In time, these issues resolved themselves and now we are just a big family, he says of the team.

 

Math is important

It takes about a week to build a racecar from scratch. Fifteen people work on it until it is finished and then two or three people stay with the car after it is built.

One of the things that surprised Mr. Larsen the most about the field is the amount of mathematics he has to use. Everything is numbers, he says. He wasn’t aware of this in high school so did not take such classes as geometry and trigonometry but wishes he had.

During a race, Mr. Larsen works in the pit where drivers stop to have tires changed and re-fuel. He is responsible for changing the inside rear tire; his record time is three and a-half seconds.

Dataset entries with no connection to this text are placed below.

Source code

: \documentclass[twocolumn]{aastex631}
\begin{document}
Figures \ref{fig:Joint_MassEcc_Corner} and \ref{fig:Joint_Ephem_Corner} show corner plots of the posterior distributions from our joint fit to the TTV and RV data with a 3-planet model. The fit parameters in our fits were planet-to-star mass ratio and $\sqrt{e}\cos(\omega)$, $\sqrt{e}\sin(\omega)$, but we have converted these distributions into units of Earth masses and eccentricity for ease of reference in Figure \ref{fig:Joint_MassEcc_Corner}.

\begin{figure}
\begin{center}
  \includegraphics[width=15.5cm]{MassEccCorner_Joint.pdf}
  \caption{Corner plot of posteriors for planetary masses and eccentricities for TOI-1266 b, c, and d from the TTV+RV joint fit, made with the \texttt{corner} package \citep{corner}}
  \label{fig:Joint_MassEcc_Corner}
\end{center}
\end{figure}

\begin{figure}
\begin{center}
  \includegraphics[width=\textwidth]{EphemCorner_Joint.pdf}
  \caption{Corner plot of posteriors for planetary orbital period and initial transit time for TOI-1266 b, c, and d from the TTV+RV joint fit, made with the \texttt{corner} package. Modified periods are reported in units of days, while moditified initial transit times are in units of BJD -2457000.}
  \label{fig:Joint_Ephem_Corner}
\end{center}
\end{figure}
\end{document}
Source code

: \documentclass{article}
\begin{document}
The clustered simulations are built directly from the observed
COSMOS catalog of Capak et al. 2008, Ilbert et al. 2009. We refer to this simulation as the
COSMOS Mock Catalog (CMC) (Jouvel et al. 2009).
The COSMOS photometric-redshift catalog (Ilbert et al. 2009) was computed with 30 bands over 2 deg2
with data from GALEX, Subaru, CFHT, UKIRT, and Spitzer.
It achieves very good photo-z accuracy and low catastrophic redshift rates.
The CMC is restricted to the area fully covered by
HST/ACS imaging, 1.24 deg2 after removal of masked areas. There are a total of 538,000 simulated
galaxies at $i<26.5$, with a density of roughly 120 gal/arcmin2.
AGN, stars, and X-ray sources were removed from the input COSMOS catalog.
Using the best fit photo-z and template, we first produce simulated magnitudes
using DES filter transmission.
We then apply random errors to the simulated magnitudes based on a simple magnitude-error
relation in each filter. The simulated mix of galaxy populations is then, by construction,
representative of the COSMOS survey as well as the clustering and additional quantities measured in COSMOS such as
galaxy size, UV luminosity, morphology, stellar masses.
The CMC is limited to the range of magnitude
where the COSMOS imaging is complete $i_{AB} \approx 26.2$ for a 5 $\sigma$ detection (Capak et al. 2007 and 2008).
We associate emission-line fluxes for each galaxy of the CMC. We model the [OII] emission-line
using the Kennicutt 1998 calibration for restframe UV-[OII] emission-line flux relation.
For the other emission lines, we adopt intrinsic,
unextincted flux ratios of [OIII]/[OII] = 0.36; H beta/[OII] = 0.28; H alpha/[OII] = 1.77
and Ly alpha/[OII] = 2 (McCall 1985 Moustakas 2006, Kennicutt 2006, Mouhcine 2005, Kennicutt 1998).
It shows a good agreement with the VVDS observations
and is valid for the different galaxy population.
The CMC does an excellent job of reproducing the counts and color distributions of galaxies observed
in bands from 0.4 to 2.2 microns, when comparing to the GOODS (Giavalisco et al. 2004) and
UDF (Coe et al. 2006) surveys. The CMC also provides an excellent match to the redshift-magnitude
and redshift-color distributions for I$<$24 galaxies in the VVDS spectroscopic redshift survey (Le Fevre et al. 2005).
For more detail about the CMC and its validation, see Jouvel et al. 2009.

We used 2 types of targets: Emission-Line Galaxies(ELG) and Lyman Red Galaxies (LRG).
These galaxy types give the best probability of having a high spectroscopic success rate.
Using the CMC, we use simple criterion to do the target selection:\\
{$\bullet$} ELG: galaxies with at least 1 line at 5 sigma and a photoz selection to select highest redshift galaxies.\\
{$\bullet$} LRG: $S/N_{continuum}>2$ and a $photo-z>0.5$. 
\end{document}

Working in the pit is not without danger; he has been hit twice. Once a car spun out as it came into the pit and hit his leg. Another time a car came in too fast and pinned him between a tire and the wall. He was not injured either time.

The highlight of his career so far is being the lead mechanic for two cars in the 2001 Indy 500. Part of his job was strapping the driver in the car and making sure he was settled and happy.

 

Too-tall Brad

While he straps drivers in, helps build and then repair the car; Mr. Larsen will never know what it is like to drive one. He is too tall. At 6’1", he simply won’t fit. He says it’s a real tight fit for someone who is 5’10" or 5’11".

A lot of time is spent testing the cars before the races. After spending the holidays with his parents, Rex and Terri Larsen of Coarsegold, he went to Monterey where there would be tests at Laguna Seca and then he was off to Florida.

The race season starts March 10 and continues until the beginning of November. The month of May is spent testing the cars for the Indy 500.

Mr. Larsen has enjoyed working on cars for several years. He bought his first pickup to restore when he was 13.

Two of his uncles were mechanics for the Ganassi team, now retired, and "got me in the door," he says.

 

It’s a career

Mr. Larsen says he definitely wants to stay in this career: "There are a lot of places for me to go."

Joe Mahle, the ROP welding teacher at YHS, says Mr. Larsen has "one of the most visible careers to come out of my program." He says he is proud of the young man who left the mountains for Indianapolis when he was just 18 years old.

"I'm really proud of him for sticking with it," Mr. Mahle says. He also comments that he is flattered and pleased that he and Mr. Larsen are friends and that he still comes to visit him when he is in town.